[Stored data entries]
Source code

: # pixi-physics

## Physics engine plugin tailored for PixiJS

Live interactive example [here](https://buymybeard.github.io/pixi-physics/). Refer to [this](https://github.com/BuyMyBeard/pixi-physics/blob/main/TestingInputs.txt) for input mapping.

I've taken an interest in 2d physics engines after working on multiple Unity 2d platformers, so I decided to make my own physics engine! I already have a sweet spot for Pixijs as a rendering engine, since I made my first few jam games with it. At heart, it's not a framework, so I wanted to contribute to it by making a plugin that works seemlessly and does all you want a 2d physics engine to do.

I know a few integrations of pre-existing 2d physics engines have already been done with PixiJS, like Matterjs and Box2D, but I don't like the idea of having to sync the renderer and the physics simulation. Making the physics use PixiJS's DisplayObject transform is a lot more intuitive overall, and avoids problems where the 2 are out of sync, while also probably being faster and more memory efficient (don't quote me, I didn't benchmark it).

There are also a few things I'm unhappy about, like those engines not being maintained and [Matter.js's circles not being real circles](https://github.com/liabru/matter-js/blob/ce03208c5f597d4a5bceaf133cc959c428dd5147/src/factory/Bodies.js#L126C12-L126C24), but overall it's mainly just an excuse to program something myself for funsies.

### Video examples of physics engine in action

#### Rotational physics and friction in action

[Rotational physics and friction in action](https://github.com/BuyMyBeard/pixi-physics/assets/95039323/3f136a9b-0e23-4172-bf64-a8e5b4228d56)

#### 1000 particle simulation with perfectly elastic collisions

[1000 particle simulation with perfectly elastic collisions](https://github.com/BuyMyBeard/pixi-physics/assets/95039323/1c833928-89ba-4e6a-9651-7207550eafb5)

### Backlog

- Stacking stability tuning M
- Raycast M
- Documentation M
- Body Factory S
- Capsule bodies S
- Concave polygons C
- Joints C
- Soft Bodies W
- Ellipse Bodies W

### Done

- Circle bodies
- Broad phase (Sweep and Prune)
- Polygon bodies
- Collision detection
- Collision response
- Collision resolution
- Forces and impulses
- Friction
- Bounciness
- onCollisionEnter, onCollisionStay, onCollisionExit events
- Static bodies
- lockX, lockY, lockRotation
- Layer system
---
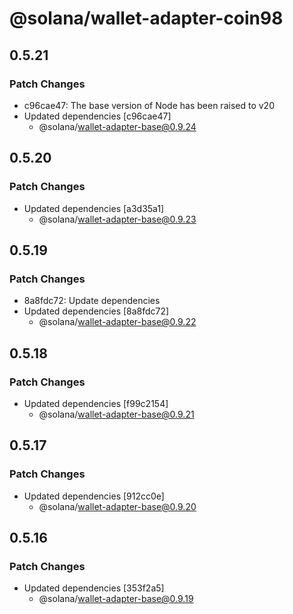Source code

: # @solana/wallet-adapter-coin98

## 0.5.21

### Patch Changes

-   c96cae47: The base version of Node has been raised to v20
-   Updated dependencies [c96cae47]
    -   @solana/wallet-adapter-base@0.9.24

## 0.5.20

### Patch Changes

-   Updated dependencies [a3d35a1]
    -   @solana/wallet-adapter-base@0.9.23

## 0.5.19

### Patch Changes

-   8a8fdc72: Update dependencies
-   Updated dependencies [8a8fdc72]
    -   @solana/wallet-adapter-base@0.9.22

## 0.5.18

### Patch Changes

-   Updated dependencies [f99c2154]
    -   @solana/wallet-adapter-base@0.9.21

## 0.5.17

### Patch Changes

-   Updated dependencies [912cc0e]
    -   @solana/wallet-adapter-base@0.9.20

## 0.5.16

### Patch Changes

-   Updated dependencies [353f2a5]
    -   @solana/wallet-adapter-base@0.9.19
...
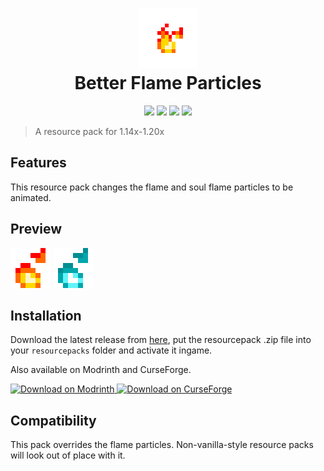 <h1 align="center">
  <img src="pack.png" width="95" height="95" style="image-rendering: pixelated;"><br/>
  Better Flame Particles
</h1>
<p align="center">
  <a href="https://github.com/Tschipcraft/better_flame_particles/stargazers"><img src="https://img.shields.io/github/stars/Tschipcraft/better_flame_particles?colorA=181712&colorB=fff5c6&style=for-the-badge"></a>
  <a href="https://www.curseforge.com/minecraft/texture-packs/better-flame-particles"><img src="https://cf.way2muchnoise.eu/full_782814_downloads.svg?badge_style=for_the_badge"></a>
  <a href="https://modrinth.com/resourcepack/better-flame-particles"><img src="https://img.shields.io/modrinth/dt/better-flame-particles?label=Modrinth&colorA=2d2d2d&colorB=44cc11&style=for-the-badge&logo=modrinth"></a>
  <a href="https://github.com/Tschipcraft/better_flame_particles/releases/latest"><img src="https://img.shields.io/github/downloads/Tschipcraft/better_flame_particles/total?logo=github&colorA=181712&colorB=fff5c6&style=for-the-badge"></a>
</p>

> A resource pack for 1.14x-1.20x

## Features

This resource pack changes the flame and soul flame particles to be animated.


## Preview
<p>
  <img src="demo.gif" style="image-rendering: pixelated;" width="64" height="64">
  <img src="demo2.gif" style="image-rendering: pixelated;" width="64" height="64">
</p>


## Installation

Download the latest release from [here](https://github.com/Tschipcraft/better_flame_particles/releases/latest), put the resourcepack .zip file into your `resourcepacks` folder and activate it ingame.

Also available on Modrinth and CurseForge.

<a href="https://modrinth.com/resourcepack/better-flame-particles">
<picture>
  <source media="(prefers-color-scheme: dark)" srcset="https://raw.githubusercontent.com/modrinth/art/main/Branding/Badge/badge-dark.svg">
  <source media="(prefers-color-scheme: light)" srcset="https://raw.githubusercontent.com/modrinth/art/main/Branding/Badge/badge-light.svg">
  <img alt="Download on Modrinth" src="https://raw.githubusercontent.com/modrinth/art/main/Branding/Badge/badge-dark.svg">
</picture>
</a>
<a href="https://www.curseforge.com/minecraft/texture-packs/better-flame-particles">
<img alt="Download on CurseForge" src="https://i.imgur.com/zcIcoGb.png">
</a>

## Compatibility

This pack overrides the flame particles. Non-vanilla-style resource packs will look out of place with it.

▸ EXERCISE DIRECTIONS: Check each line above for the string "assets" and show the ones that have it.

▸ RESPONSE:
[Rotational physics and friction in action](https://github.com/BuyMyBeard/pixi-physics/assets/95039323/3f136a9b-0e23-4172-bf64-a8e5b4228d56)
[1000 particle simulation with perfectly elastic collisions](https://github.com/BuyMyBeard/pixi-physics/assets/95039323/1c833928-89ba-4e6a-9651-7207550eafb5)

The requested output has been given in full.